Die CDU/CSU ist zum Beispiel der Meinung, dass die allermeisten Protest-E-Mails von Bots kommen, die von Google gesteuert werden. In der BILD Zeitung geht man sogar soweit, davon zu reden, dass die Demonstranten u.a. von Google gekauft wurden.

Liebe CDU/CSU,
Google hat am allerwenigsten ein Problem mit eurem Gesetz. Für die großen Player auf dem Markt schafft ihr nur ein neues Erlösmodell. Nämlich kleineren Plattformen gegen Geld den Zugriff auf die Uploadfilter-Datenbanken zu erlauben.
Die Internetgiganten werden damit mächtiger, die Vielfalt auf dem Markt schwindet.

Ich hoffe, dass ich rückblickend bald sagen kann, dass ich froh bin, an diesem Tag dabei gewesen zu sein. Und, dass die Verantwortlichen merken, dass ihre Reform zuwider einer vielfältigen, bunten und aufgeklärten globalen Gemeinschaft läuft.

Wer nicht so gerne Schilder malt, kann auch pledgen. Nämlich hier: https://www.pledge2019.eu/de

*kleine Plattformen sollen aus der aktuell diskutierten Regelung ausgenommen sein. Mit gesundem Menschenverstand kommt man allerdings schnell darauf, dass das nicht lange währen wird. Siehe Erlösmodell Datenbankzugriffe für Google & Co.

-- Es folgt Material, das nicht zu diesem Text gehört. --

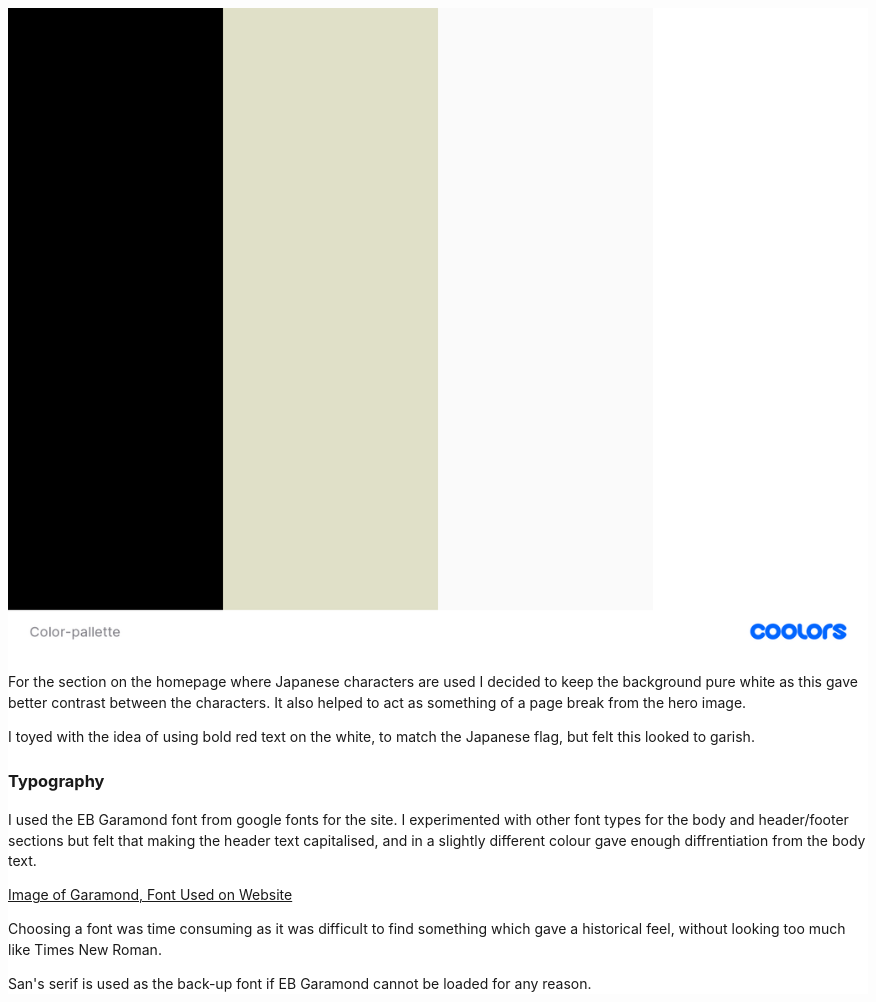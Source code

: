 ![Image of Color Palette](documentation/color-palette.png)

For the section on the homepage where Japanese characters are used I decided to keep the background pure white as this gave better contrast between the characters. It also helped to act as something of a page break from the hero image.

I toyed with the idea of using bold red text on the white, to match the Japanese flag, but felt this looked to garish.

### Typography

I used the EB Garamond font from google fonts for the site. I experimented with other font types for the body and header/footer sections but felt that making the header text capitalised, and in a slightly different colour gave enough diffrentiation from the body text.

[Image of Garamond, Font Used on Website](documentation/garamond.PNG)

Choosing a font was time consuming as it was difficult to find something which gave a historical feel, without looking too much like Times New Roman.

San's serif is used as the back-up font if EB Garamond cannot be loaded for any reason.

Nachtrag, 23. März 20:31 Uhr, nachdem die heutigen Proteste Top-Thema in der Tagesschau waren:
Wegen des Leistungsschutzrechtes gibt es viele Komponisten und andere Künstler, die die Urheberrechtsreform als positiven Schritt sehen. Ja, ich glaube auch, dass die Urheber von Werken gewürdigt und entsprechend entlohnt werden sollten.
ABER.
Niemand wird einen Vertrag mit jeder kunstschaffenden Person schließen. Die Profiteure des Leistungsschutzrechtes sind und bleiben die Verwertungsgesellschaften wie GEMA, Verlage, die großen Labels – die idR den Löwenanteil an Lizenzgebühren einbehalten. Liebe Komponisten: Wo seht ihr, dass sich hier mit der Reform etwas für euch verbessern wird?